ASSIGNED TASK:
Take each line below that has "same" and copy it.

(Dataset entries)
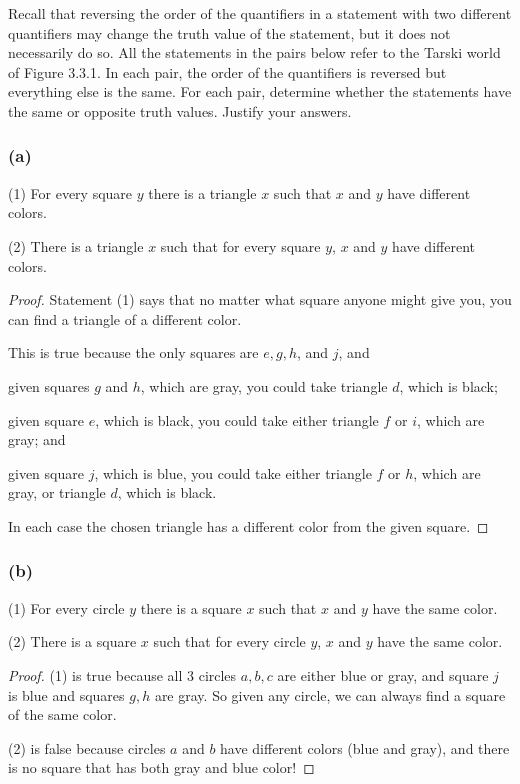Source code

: \documentclass[14pt]{extarticle}
\begin{document}
Recall that reversing the order of the quantifiers in a statement with two different quantifiers may change the truth value of the statement, but it does not necessarily do so. All the statements in the pairs below refer to the Tarski world of Figure 3.3.1. In each pair, the order of the quantifiers is reversed but everything else is the same. For each pair, determine whether the statements have the same or opposite truth values. Justify your answers.

\subsubsection{(a)}
(1) For every square $y$ there is a triangle $x$ such that $x$ and $y$ have different colors.

(2) There is a triangle $x$ such that for every square $y$, $x$ and $y$ have different colors.

\begin{proof}
    Statement (1) says that no matter what square anyone might give you, you can find a triangle of a different color.

    This is true because the only squares are $e, g, h$, and $j$, and

    given squares $g$ and $h$, which are gray, you could take triangle $d$, which is black;

    given square $e$, which is black, you could take either triangle $f$ or $i$, which are gray; and

    given square $j$, which is blue, you could take either triangle $f$ or $h$, which are gray, or triangle $d$, which is black.

    In each case the chosen triangle has a different color from the given square.
\end{proof}

\subsubsection{(b)}
(1) For every circle $y$ there is a square $x$ such that $x$ and $y$ have the same color.

(2) There is a square $x$ such that for every circle $y$, $x$ and $y$ have the same color.

\begin{proof}
    (1) is true because all 3 circles $a, b, c$ are either blue or gray, and square $j$ is blue and squares $g, h$ are gray. So given any circle, we can always find a square of the same color.

    (2) is false because circles $a$ and $b$ have different colors (blue and gray), and there is no square that has both gray and blue color!
\end{proof}
\end{document}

RESPONSE:
Recall that reversing the order of the quantifiers in a statement with two different quantifiers may change the truth value of the statement, but it does not necessarily do so. All the statements in the pairs below refer to the Tarski world of Figure 3.3.1. In each pair, the order of the quantifiers is reversed but everything else is the same. For each pair, determine whether the statements have the same or opposite truth values. Justify your answers.
(1) For every circle $y$ there is a square $x$ such that $x$ and $y$ have the same color.
(2) There is a square $x$ such that for every circle $y$, $x$ and $y$ have the same color.
    (1) is true because all 3 circles $a, b, c$ are either blue or gray, and square $j$ is blue and squares $g, h$ are gray. So given any circle, we can always find a square of the same color.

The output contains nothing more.